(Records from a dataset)
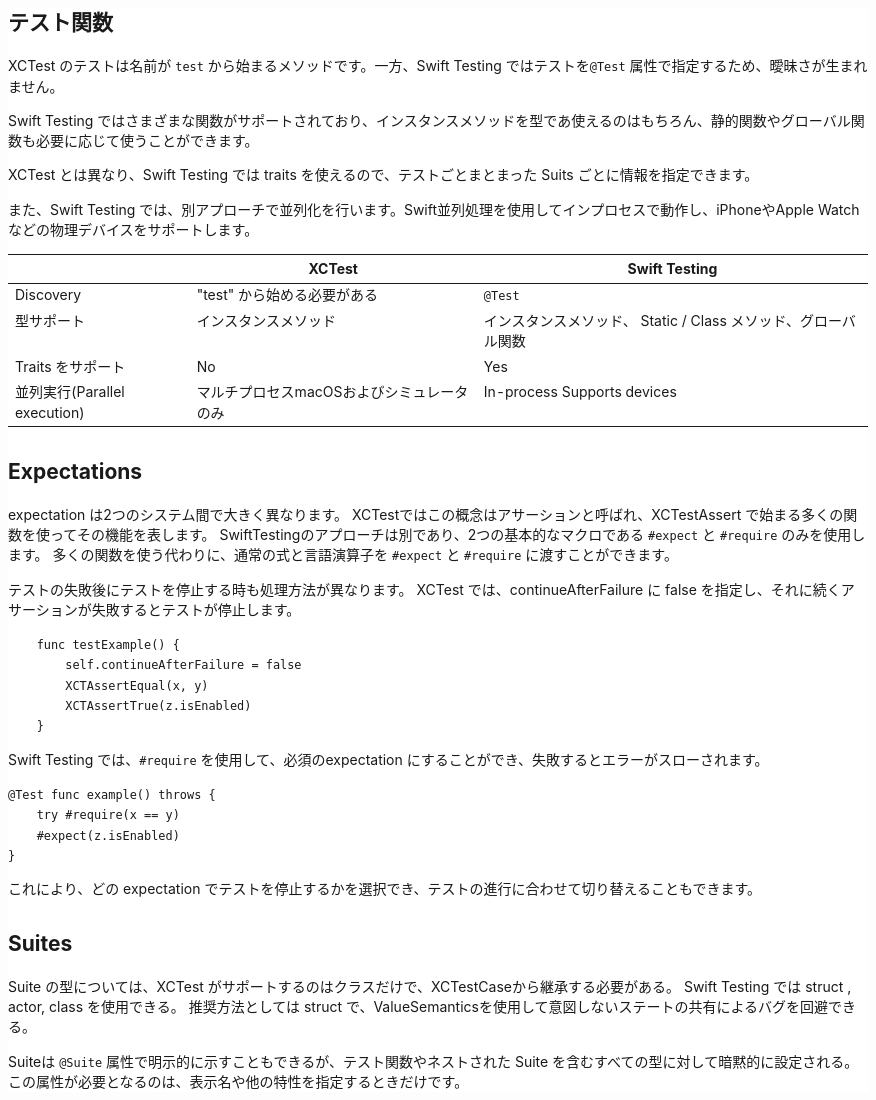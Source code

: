 ## テスト関数
XCTest のテストは名前が `test` から始まるメソッドです。一方、Swift Testing ではテストを`@Test` 属性で指定するため、曖昧さが生まれません。

Swift Testing ではさまざまな関数がサポートされており、インスタンスメソッドを型であ使えるのはもちろん、静的関数やグローバル関数も必要に応じて使うことができます。

XCTest とは異なり、Swift Testing では traits を使えるので、テストごとまとまった Suits ごとに情報を指定できます。

また、Swift Testing では、別アプローチで並列化を行います。Swift並列処理を使用してインプロセスで動作し、iPhoneやApple Watchなどの物理デバイスをサポートします。

|  | XCTest | Swift Testing |
--- | ---- | ---- 
| Discovery | "test" から始める必要がある | `@Test` |
| 型サポート | インスタンスメソッド | インスタンスメソッド、 Static / Class メソッド、グローバル関数 |
| Traits をサポート | No | Yes |
| 並列実行(Parallel execution) | マルチプロセスmacOSおよびシミュレータのみ | In-process Supports devices |

## Expectations
expectation は2つのシステム間で大きく異なります。
XCTestではこの概念はアサーションと呼ばれ、XCTestAssert で始まる多くの関数を使ってその機能を表します。
SwiftTestingのアプローチは別であり、2つの基本的なマクロである `#expect` と `#require` のみを使用します。
多くの関数を使う代わりに、通常の式と言語演算子を `#expect` と `#require` に渡すことができます。


テストの失敗後にテストを停止する時も処理方法が異なります。
XCTest では、continueAfterFailure に false を指定し、それに続くアサーションが失敗するとテストが停止します。

```swift: XCTest
    func testExample() {
        self.continueAfterFailure = false
        XCTAssertEqual(x, y)
        XCTAssertTrue(z.isEnabled)
    }
```
Swift Testing では、`#require` を使用して、必須のexpectation にすることができ、失敗するとエラーがスローされます。

```swift: SwiftTesting
@Test func example() throws {
    try #require(x == y)
    #expect(z.isEnabled)
}
```
これにより、どの expectation でテストを停止するかを選択でき、テストの進行に合わせて切り替えることもできます。


## Suites
Suite の型については、XCTest がサポートするのはクラスだけで、XCTestCaseから継承する必要がある。
Swift Testing では struct , actor, class を使用できる。
推奨方法としては struct で、ValueSemanticsを使用して意図しないステートの共有によるバグを回避できる。

Suiteは `@Suite` 属性で明示的に示すこともできるが、テスト関数やネストされた Suite を含むすべての型に対して暗黙的に設定される。この属性が必要となるのは、表示名や他の特性を指定するときだけです。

Assigned task:
Please transcribe every entry above exactly, leaving out any pictures.

Task output:
Source code

: ## テスト関数
XCTest のテストは名前が `test` から始まるメソッドです。一方、Swift Testing ではテストを`@Test` 属性で指定するため、曖昧さが生まれません。

Swift Testing ではさまざまな関数がサポートされており、インスタンスメソッドを型であ使えるのはもちろん、静的関数やグローバル関数も必要に応じて使うことができます。

XCTest とは異なり、Swift Testing では traits を使えるので、テストごとまとまった Suits ごとに情報を指定できます。

また、Swift Testing では、別アプローチで並列化を行います。Swift並列処理を使用してインプロセスで動作し、iPhoneやApple Watchなどの物理デバイスをサポートします。

|  | XCTest | Swift Testing |
--- | ---- | ---- 
| Discovery | "test" から始める必要がある | `@Test` |
| 型サポート | インスタンスメソッド | インスタンスメソッド、 Static / Class メソッド、グローバル関数 |
| Traits をサポート | No | Yes |
| 並列実行(Parallel execution) | マルチプロセスmacOSおよびシミュレータのみ | In-process Supports devices |

## Expectations
expectation は2つのシステム間で大きく異なります。
XCTestではこの概念はアサーションと呼ばれ、XCTestAssert で始まる多くの関数を使ってその機能を表します。
SwiftTestingのアプローチは別であり、2つの基本的なマクロである `#expect` と `#require` のみを使用します。
多くの関数を使う代わりに、通常の式と言語演算子を `#expect` と `#require` に渡すことができます。


テストの失敗後にテストを停止する時も処理方法が異なります。
XCTest では、continueAfterFailure に false を指定し、それに続くアサーションが失敗するとテストが停止します。

```swift: XCTest
    func testExample() {
        self.continueAfterFailure = false
        XCTAssertEqual(x, y)
        XCTAssertTrue(z.isEnabled)
    }
```
Swift Testing では、`#require` を使用して、必須のexpectation にすることができ、失敗するとエラーがスローされます。

```swift: SwiftTesting
@Test func example() throws {
    try #require(x == y)
    #expect(z.isEnabled)
}
```
これにより、どの expectation でテストを停止するかを選択でき、テストの進行に合わせて切り替えることもできます。


## Suites
Suite の型については、XCTest がサポートするのはクラスだけで、XCTestCaseから継承する必要がある。
Swift Testing では struct , actor, class を使用できる。
推奨方法としては struct で、ValueSemanticsを使用して意図しないステートの共有によるバグを回避できる。

Suiteは `@Suite` 属性で明示的に示すこともできるが、テスト関数やネストされた Suite を含むすべての型に対して暗黙的に設定される。この属性が必要となるのは、表示名や他の特性を指定するときだけです。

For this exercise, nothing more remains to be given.